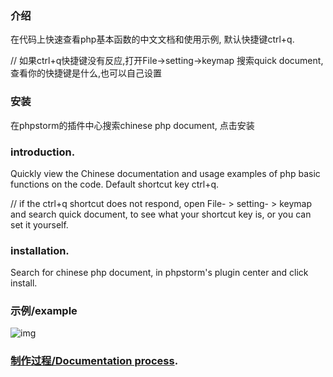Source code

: ### 介绍

在代码上快速查看php基本函数的中文文档和使用示例, 默认快捷键ctrl+q.

// 如果ctrl+q快捷键没有反应,打开File->setting->keymap 搜索quick document,查看你的快捷键是什么,也可以自己设置

### 安装

在phpstorm的插件中心搜索chinese php document, 点击安装

### introduction. 

Quickly view the Chinese documentation and usage examples of php basic functions on the code. Default shortcut key ctrl+q. 

// if the ctrl+q shortcut does not respond, open File- > setting- > keymap and search quick document, to see what your shortcut key is, or you can set it yourself. 

### installation. 

Search for chinese php document, in phpstorm's plugin center and click install.
        
### 示例/example
       
![img](https://github.com/fw6669998/php-doc/blob/master/example.png) 

### [制作过程/Documentation process](./develop.MD).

_ _ _

What to work on -> From the listing above, copy every line that holds the string "keymap".

Task response ->
// 如果ctrl+q快捷键没有反应,打开File->setting->keymap 搜索quick document,查看你的快捷键是什么,也可以自己设置
// if the ctrl+q shortcut does not respond, open File- > setting- > keymap and search quick document, to see what your shortcut key is, or you can set it yourself. 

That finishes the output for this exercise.